After several futile experiments with stretchy bits of rope led aft, and a kedge to windward to swivel the boat in hopes the ice floe would slide by (to what end, with endless floes behind it to take its place?), we made the agonizing decision to slip the cable and tie up to a nearby floe. Usually when the anchor chain is slipped it’s buoyed for future retrieval, but a buoy would just be scrubbed off by the ice in a moment. Instead, we tied a long nylon line to the last link of the chain, and letting that sink to the bottom, took the line ashore in the dinghy and made it fast to a piece of rock. It was to be hoped that the line would lie along the bottom under the ice, and when that cleared, we could retrieve line, chain, and anchor.

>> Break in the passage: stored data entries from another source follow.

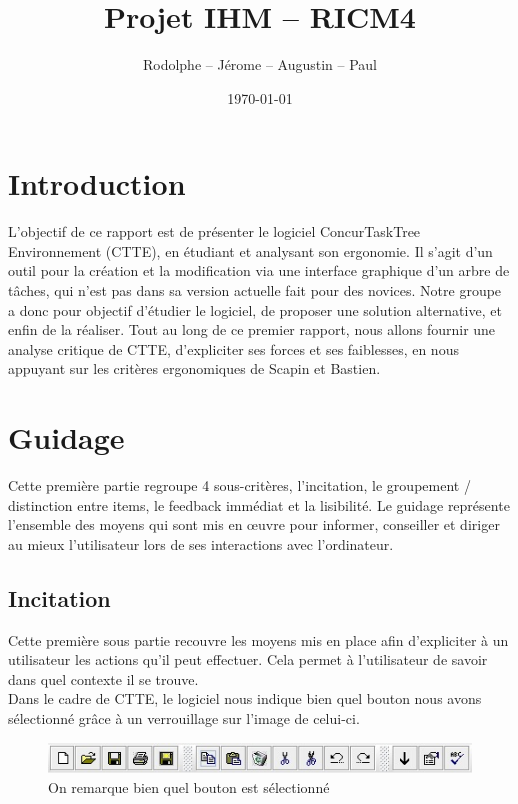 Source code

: \documentclass[12pt, a4paper]{article}
\title{Projet IHM -- RICM4}
\author{\bsc{Fréby} Rodolphe -- \bsc{Barbier} Jérome -- \bsc{Husson} Augustin -- \bsc{Labat} Paul}
\date{\today}
\begin{document}
\maketitle
\tableofcontents
\newpage

\section{Introduction}
L'objectif de ce rapport est de présenter le logiciel ConcurTaskTree Environnement (CTTE), en étudiant et analysant son ergonomie. Il s'agit d'un outil pour la création et la modification via une interface graphique d'un arbre de tâches, qui n'est pas dans sa version actuelle fait pour des novices. Notre groupe a donc pour objectif d'étudier le logiciel, de proposer une solution alternative, et enfin de la réaliser. Tout au long de ce premier rapport, nous allons fournir une analyse critique de CTTE, d'expliciter ses forces et ses faiblesses, en nous appuyant sur les critères ergonomiques de Scapin et Bastien.  

\section{Guidage}
Cette première partie regroupe 4 sous-critères, l'incitation, le groupement / distinction entre items, le feedback immédiat et la lisibilité. Le guidage représente l'ensemble des moyens qui sont mis en œuvre pour informer, conseiller et diriger au mieux l'utilisateur lors de ses interactions avec l'ordinateur. 

\subsection{Incitation}
Cette première sous partie recouvre les moyens mis en place afin d'expliciter à un utilisateur les actions qu'il peut effectuer. Cela permet à l'utilisateur de savoir dans quel contexte il se trouve.\\

Dans le cadre de CTTE, le logiciel nous indique bien quel bouton nous avons sélectionné grâce à un verrouillage sur l'image de celui-ci. 


\begin{figure}[h]
\begin{center}
   \includegraphics{incitation.jpg}
	\caption{On remarque bien quel bouton est sélectionné}
	\end{center}
\end{figure}
\end{document}

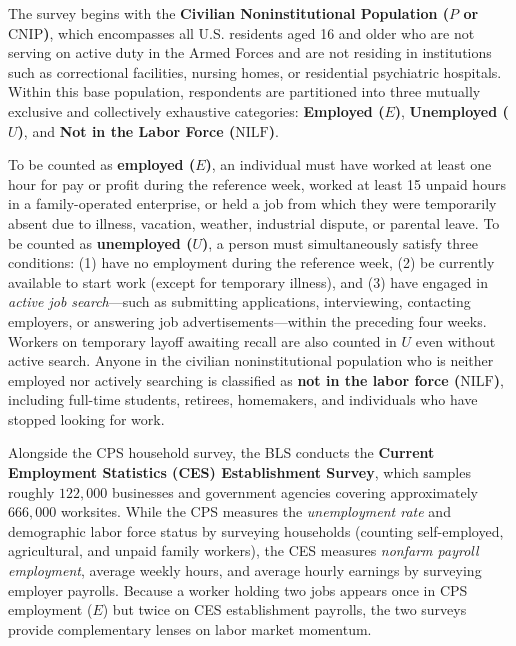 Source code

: \documentclass[11pt, a4paper]{article}
\begin{document}
The survey begins with the \textbf{Civilian Noninstitutional Population ($P$ or $\text{CNIP}$)}, which encompasses all U.S. residents aged 16 and older who are not serving on active duty in the Armed Forces and are not residing in institutions such as correctional facilities, nursing homes, or residential psychiatric hospitals. Within this base population, respondents are partitioned into three mutually exclusive and collectively exhaustive categories: \textbf{Employed ($E$)}, \textbf{Unemployed ($U$)}, and \textbf{Not in the Labor Force ($\text{NILF}$)}.

To be counted as \textbf{employed ($E$)}, an individual must have worked at least one hour for pay or profit during the reference week, worked at least 15 unpaid hours in a family-operated enterprise, or held a job from which they were temporarily absent due to illness, vacation, weather, industrial dispute, or parental leave. To be counted as \textbf{unemployed ($U$)}, a person must simultaneously satisfy three conditions: (1) have no employment during the reference week, (2) be currently available to start work (except for temporary illness), and (3) have engaged in \textit{active job search}—such as submitting applications, interviewing, contacting employers, or answering job advertisements—within the preceding four weeks. Workers on temporary layoff awaiting recall are also counted in $U$ even without active search. Anyone in the civilian noninstitutional population who is neither employed nor actively searching is classified as \textbf{not in the labor force ($\text{NILF}$)}, including full-time students, retirees, homemakers, and individuals who have stopped looking for work.

Alongside the CPS household survey, the BLS conducts the \textbf{Current Employment Statistics (CES) Establishment Survey}, which samples roughly $122{,}000$ businesses and government agencies covering approximately $666{,}000$ worksites. While the CPS measures the \textit{unemployment rate} and demographic labor force status by surveying households (counting self-employed, agricultural, and unpaid family workers), the CES measures \textit{nonfarm payroll employment}, average weekly hours, and average hourly earnings by surveying employer payrolls. Because a worker holding two jobs appears once in CPS employment ($E$) but twice on CES establishment payrolls, the two surveys provide complementary lenses on labor market momentum.
\end{document}
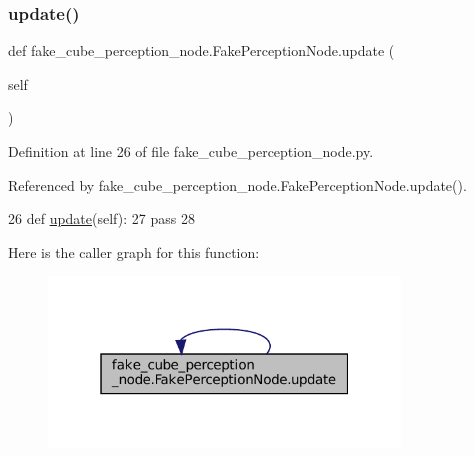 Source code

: \subsubsection{\texorpdfstring{update()}{update()}\hspace{0.1cm}{\footnotesize\ttfamily [2/3]}}
{\footnotesize\ttfamily def fake\+\_\+cube\+\_\+perception\+\_\+node.\+Fake\+Perception\+Node.\+update (\begin{DoxyParamCaption}\item[{}]{self }\end{DoxyParamCaption})}



Definition at line 26 of file fake\+\_\+cube\+\_\+perception\+\_\+node.\+py.



Referenced by fake\+\_\+cube\+\_\+perception\+\_\+node.\+Fake\+Perception\+Node.\+update().


\begin{DoxyCode}
26     \textcolor{keyword}{def }\hyperlink{classfake__cube__perception__node_1_1FakePerceptionNode_ae73741e7f84f057cbf109698e70a2515}{update}(self):
27         \textcolor{keywordflow}{pass}
28 
\end{DoxyCode}
Here is the caller graph for this function\+:
\nopagebreak
\begin{figure}[H]
\begin{center}
\leavevmode
\includegraphics[width=265pt]{classfake__cube__perception__node_1_1FakePerceptionNode_ae73741e7f84f057cbf109698e70a2515_icgraph}
\end{center}
\end{figure}
\mbox{\label{classfake__cube__perception__node_1_1FakePerceptionNode_ae73741e7f84f057cbf109698e70a2515}}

Free from the anchor, Polar Sun’s bows bobbed back up, and we rafted up to the nearest convenient floe and tied her on with ice screws of the sort normally used for mountaineering. This was far more comfortable than worrying about the anchor, and Taya, the other unhappy boat that was sharing our prison, soon came over and joined us on the floe, her own anchor at the very end of its chain.
So began the ice-dance that we trod for the next several days. The boat might be steady for a day or an hour against a floe, then within moments the floe would split or the ice would press in tighter and we would have to move quickly to another place. Usually the wind was blowing, making maneuvers difficult, and ever we were backed closer and closer to shore and shallow water. On one exhausting day we moved the boat six times as the pack growled and shifted and split around us. Meanwhile Taya was treading her own measure, sometimes alongside, sometimes, with her shallower draft, closer to the ever-pressing shore.
But you must not think that it was all bad. The icepack, in the glow of early morning, was beautiful to see. Renan, the expedition’s photographer, had a field day with his drones and his underwater camera, and all day the longsuffering Rudy sent cameras and lenses up the mast to him, flew drones, and set up photos to shoot.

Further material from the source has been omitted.